A rectangle using the SVG element <rect>
A circle using the SVG element <circle>
A text using the SVG element <text>. The content of the text is enclosed by the opening <text> and closing </text> tags.
A path using the SVG element <path>. The actual path definition is in the d attribute which contains a sequence of commands and parameters. E.g. M 30 160 means that the cursor position is moved to position (30, 160). From that point, a quadratic bézier curve (q) is drawn.

Details of how SVG works can be found in the corresponding section.

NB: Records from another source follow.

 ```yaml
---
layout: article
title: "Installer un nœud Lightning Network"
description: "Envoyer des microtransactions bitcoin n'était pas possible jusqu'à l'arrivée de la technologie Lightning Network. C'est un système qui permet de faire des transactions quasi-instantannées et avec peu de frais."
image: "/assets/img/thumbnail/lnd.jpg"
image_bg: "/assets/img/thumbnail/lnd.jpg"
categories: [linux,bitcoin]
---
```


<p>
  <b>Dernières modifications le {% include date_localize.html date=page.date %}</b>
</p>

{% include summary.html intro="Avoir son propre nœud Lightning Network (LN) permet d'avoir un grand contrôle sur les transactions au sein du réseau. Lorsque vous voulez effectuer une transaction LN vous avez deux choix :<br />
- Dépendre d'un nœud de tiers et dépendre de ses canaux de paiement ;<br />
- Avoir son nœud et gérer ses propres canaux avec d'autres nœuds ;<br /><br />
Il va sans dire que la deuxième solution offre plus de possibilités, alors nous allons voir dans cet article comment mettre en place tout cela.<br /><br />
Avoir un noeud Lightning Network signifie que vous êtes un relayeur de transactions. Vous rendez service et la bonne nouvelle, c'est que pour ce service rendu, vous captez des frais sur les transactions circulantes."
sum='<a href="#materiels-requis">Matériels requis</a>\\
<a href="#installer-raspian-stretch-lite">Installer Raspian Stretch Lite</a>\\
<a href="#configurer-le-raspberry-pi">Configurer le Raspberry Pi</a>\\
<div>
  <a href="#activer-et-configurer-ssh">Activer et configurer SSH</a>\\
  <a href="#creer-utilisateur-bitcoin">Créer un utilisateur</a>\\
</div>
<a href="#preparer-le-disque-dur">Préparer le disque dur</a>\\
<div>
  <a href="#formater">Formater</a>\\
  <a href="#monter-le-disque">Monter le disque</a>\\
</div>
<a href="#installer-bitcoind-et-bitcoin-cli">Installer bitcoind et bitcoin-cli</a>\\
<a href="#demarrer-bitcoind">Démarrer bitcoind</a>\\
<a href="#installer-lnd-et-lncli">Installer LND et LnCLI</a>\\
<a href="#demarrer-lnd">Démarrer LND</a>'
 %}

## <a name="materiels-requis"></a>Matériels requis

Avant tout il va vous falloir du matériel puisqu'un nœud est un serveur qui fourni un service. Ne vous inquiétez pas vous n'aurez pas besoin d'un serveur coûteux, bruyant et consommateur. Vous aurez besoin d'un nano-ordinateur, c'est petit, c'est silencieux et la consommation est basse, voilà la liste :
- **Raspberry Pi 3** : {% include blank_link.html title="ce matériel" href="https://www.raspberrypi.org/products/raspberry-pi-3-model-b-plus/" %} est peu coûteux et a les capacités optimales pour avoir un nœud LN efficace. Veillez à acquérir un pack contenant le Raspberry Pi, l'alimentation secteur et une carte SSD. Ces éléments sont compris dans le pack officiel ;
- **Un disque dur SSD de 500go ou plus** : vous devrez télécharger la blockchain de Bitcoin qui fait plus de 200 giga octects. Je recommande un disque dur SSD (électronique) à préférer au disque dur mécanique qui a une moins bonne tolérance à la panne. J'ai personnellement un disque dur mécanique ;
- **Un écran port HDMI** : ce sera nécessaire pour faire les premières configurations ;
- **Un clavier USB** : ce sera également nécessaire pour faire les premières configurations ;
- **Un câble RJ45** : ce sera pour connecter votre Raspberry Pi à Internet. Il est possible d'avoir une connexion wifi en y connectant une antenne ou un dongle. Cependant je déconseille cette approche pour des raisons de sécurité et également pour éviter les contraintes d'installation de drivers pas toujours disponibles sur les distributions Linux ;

Once rendered by the browser, the SVVG image looks like this:

Fig. 2 Example SVG as rendered by the browser¶

Why is Deep Learning with Vector Graphics special?¶

The application of Deep Learning to raster images has been well-researched and is relatively straightforward. One reason for this is that raster images play an important role in many domains. Another reason is that a grid of pixels is already very close to the data representation required by machine learning algorithms. Machine learning algorithms, such as Deep Neural Networks, require the input data to be represented as a collection of numeric values (a data structure called a tensor). Representing a raster image as such a tensor is straight-forward.

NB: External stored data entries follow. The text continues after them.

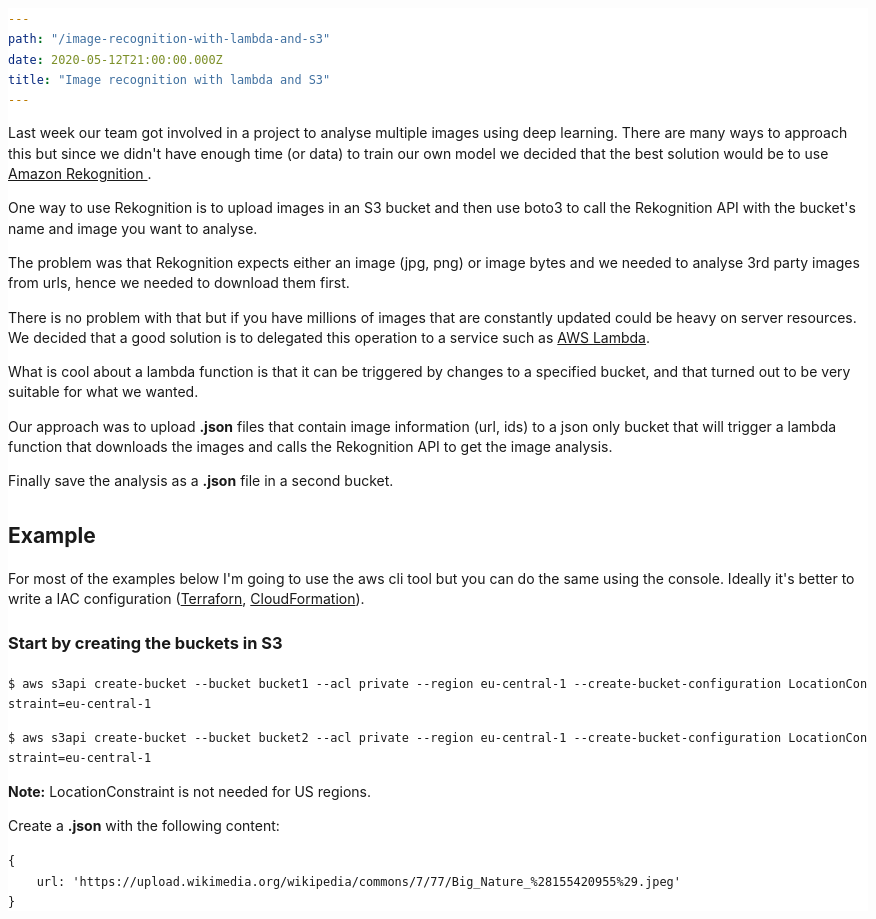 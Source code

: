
 ```yaml
---
path: "/image-recognition-with-lambda-and-s3"
date: 2020-05-12T21:00:00.000Z
title: "Image recognition with lambda and S3"
---
```


Last week our team got involved in a project to analyse multiple images using deep learning. There are many ways to approach this but since we didn't have enough time (or data) to train our own model we decided that the best solution would be to use [Amazon Rekognition ](https://aws.amazon.com/rekognition/).

One way to use Rekognition is to upload images in an S3 bucket and then use boto3 to call the Rekognition API with the bucket's name and image you want to analyse.

The problem was that Rekognition expects either an image (jpg, png) or image bytes and we needed to analyse 3rd party images from urls, hence we needed to download them first.

There is no problem with that but if you have millions of images that are constantly updated could be heavy on server resources. We decided that a good solution is to delegated this operation to a service such as [AWS Lambda](https://aws.amazon.com/lambda/).

What is cool about a lambda function is that it can be triggered by changes to a specified bucket, and that turned out to be very suitable for what we wanted.

Our approach was to upload **.json** files that contain image information (url, ids) to a json only bucket that will trigger a lambda function that downloads the images and calls the Rekognition API to get the image analysis.

Finally save the analysis as a **.json** file in a second bucket.

## Example

For most of the examples below I'm going to use the aws cli tool but you can do the same using the console. Ideally it's better to write a IAC configuration ([Terraforn](https://www.terraform.io/), [CloudFormation](https://aws.amazon.com/cloudformation/)).

### Start by creating the buckets in S3

```
$ aws s3api create-bucket --bucket bucket1 --acl private --region eu-central-1 --create-bucket-configuration LocationConstraint=eu-central-1
```

```
$ aws s3api create-bucket --bucket bucket2 --acl private --region eu-central-1 --create-bucket-configuration LocationConstraint=eu-central-1
```

**Note:** LocationConstraint is not needed for US regions.

Create a **.json** with the following content:

```
{
    url: 'https://upload.wikimedia.org/wikipedia/commons/7/77/Big_Nature_%28155420955%29.jpeg'
}
```

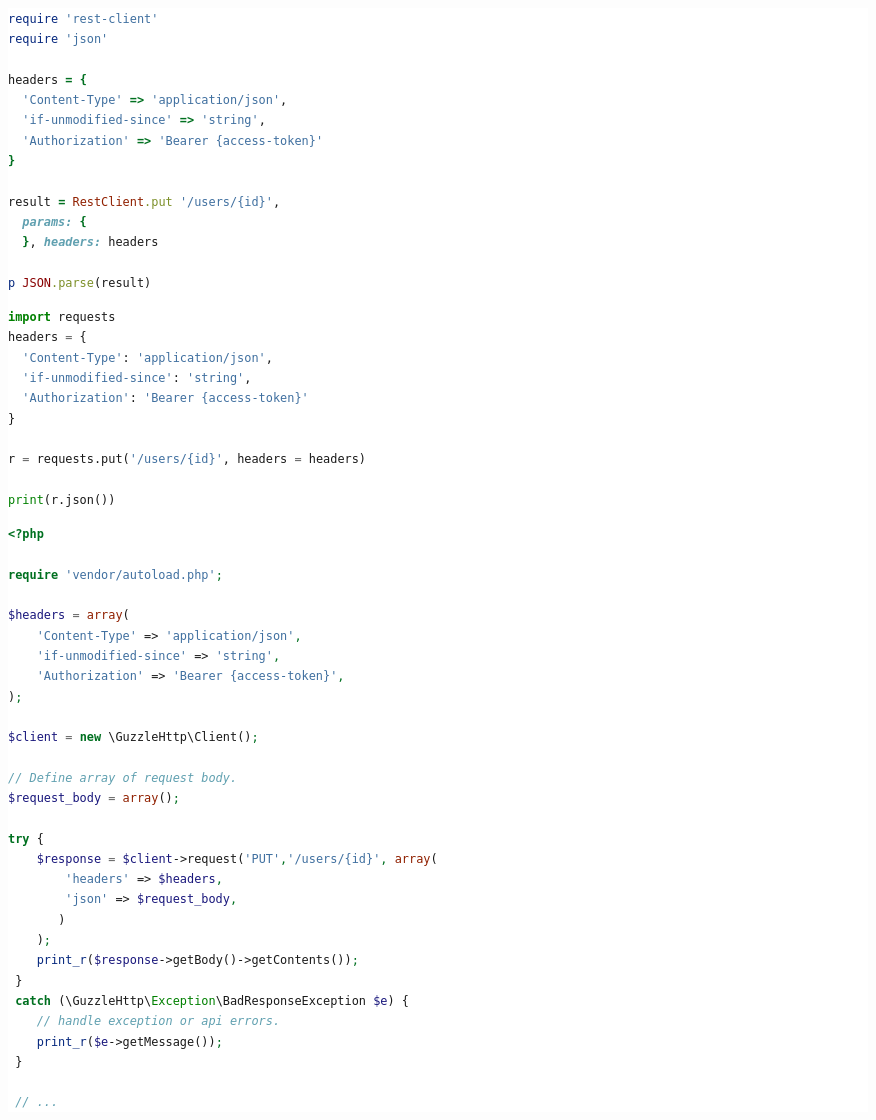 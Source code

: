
 ```ruby
require 'rest-client'
require 'json'

headers = {
  'Content-Type' => 'application/json',
  'if-unmodified-since' => 'string',
  'Authorization' => 'Bearer {access-token}'
}

result = RestClient.put '/users/{id}',
  params: {
  }, headers: headers

p JSON.parse(result)

```

```python
import requests
headers = {
  'Content-Type': 'application/json',
  'if-unmodified-since': 'string',
  'Authorization': 'Bearer {access-token}'
}

r = requests.put('/users/{id}', headers = headers)

print(r.json())

```

```php
<?php

require 'vendor/autoload.php';

$headers = array(
    'Content-Type' => 'application/json',
    'if-unmodified-since' => 'string',
    'Authorization' => 'Bearer {access-token}',
);

$client = new \GuzzleHttp\Client();

// Define array of request body.
$request_body = array();

try {
    $response = $client->request('PUT','/users/{id}', array(
        'headers' => $headers,
        'json' => $request_body,
       )
    );
    print_r($response->getBody()->getContents());
 }
 catch (\GuzzleHttp\Exception\BadResponseException $e) {
    // handle exception or api errors.
    print_r($e->getMessage());
 }

 // ...

```
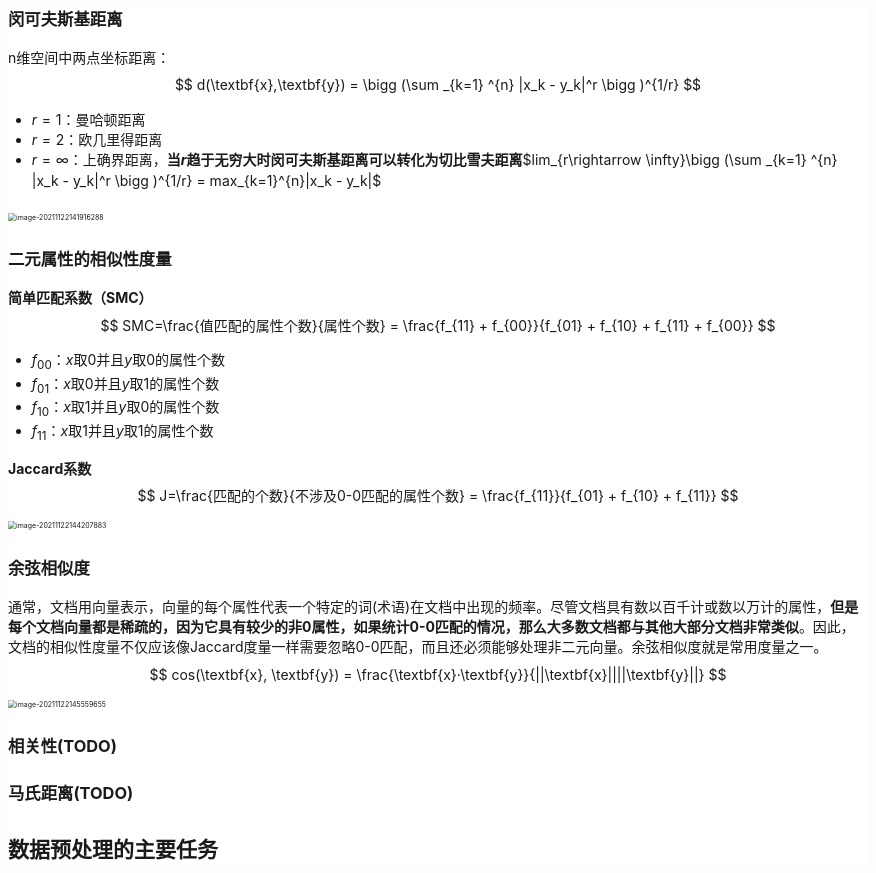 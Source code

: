### 闵可夫斯基距离

n维空间中两点坐标距离：
$$
d(\textbf{x},\textbf{y}) = \bigg (\sum _{k=1} ^{n} |x_k - y_k|^r \bigg )^{1/r}
$$

- $r = 1$：曼哈顿距离
- $r = 2$：欧几里得距离
- $r = \infty$：上确界距离，**当$r$趋于无穷大时闵可夫斯基距离可以转化为切比雪夫距离**$lim_{r\rightarrow \infty}\bigg (\sum _{k=1} ^{n} |x_k - y_k|^r \bigg )^{1/r} = max_{k=1}^{n}|x_k - y_k|$

<img src="https://kay-rick.oss-cn-beijing.aliyuncs.com/img/image-20211122141916288.png" alt="image-20211122141916288" style="zoom:50%;" />



### 二元属性的相似性度量

**简单匹配系数（SMC）**
$$
SMC=\frac{值匹配的属性个数}{属性个数} = \frac{f_{11} + f_{00}}{f_{01} + f_{10} + f_{11} + f_{00}}
$$

- $f_{00}$：$x$取$0$并且$y$取$0$的属性个数
- $f_{01}$：$x$取$0$并且$y$取$1$的属性个数
- $f_{10}$：$x$取$1$并且$y$取$0$的属性个数
- $f_{11}$：$x$取$1$并且$y$取$1$的属性个数

**Jaccard系数**
$$
J=\frac{匹配的个数}{不涉及0-0匹配的属性个数} = \frac{f_{11}}{f_{01} + f_{10} + f_{11}}
$$
<img src="https://kay-rick.oss-cn-beijing.aliyuncs.com/img/image-20211122144207883.png" alt="image-20211122144207883" style="zoom:50%;" />

### 余弦相似度

通常，文档用向量表示，向量的每个属性代表一个特定的词(术语)在文档中出现的频率。尽管文档具有数以百千计或数以万计的属性，**但是每个文档向量都是稀疏的，因为它具有较少的非0属性，如果统计0-0匹配的情况，那么大多数文档都与其他大部分文档非常类似**。因此，文档的相似性度量不仅应该像Jaccard度量一样需要忽略0-0匹配，而且还必须能够处理非二元向量。余弦相似度就是常用度量之一。
$$
cos(\textbf{x}, \textbf{y}) = \frac{\textbf{x}·\textbf{y}}{||\textbf{x}||||\textbf{y}||}
$$
<img src="https://kay-rick.oss-cn-beijing.aliyuncs.com/img/image-20211122145559655.png" alt="image-20211122145559655" style="zoom:50%;" />



### 相关性(TODO)

### 马氏距离(TODO)



## 数据预处理的主要任务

The following aspects are some of the reasons why deep learning with SVG images is special:

The SVG format is text-based and not a grid of pixels. In this regard, deep generative models for SVG images are closer to sequence generation in natural language processing (NLP).
The SVG format is an XML subset and, thus, uses (deeply) nested tags. And each tag can have a multitude of attributes.
Shapes can be defined on different abstraction levels, e.g. on a higher abstraction level as a rectangle <rect> or on a lower level as a path <path>.
A path is a variable-length sequence of commands. However, in Deep Learning all samples are expected to be represented by a vector of identical length. This means a vector length has to be chosen that is sufficiently large and unused space needs to be padded.
To display an SVG image on a computer screen, it needs to be converted into a grid of pixels (“rasterised”). This is done by the browser or other viewing application. This process is complex.
SVG elements can overlap and occlude each other, so that parts may not be visible when rasterised.
There is no one-to-one correspondence between SVGs and their respective raster image. Different SVGs may result in the same raster image and, thus, the process of converting a raster image back to its corresponding vector format is ambiguous.
Deep learning requires a differentiable loss function for backpropagation to work. Until recently, no differentiable rasteriser existed. And the existing differentiable rasteriser (diffvg) is computationally expensive and not accurate.
The different components of an SVG may have different x,y positions relative to another. Maintaining these positions is another challenge.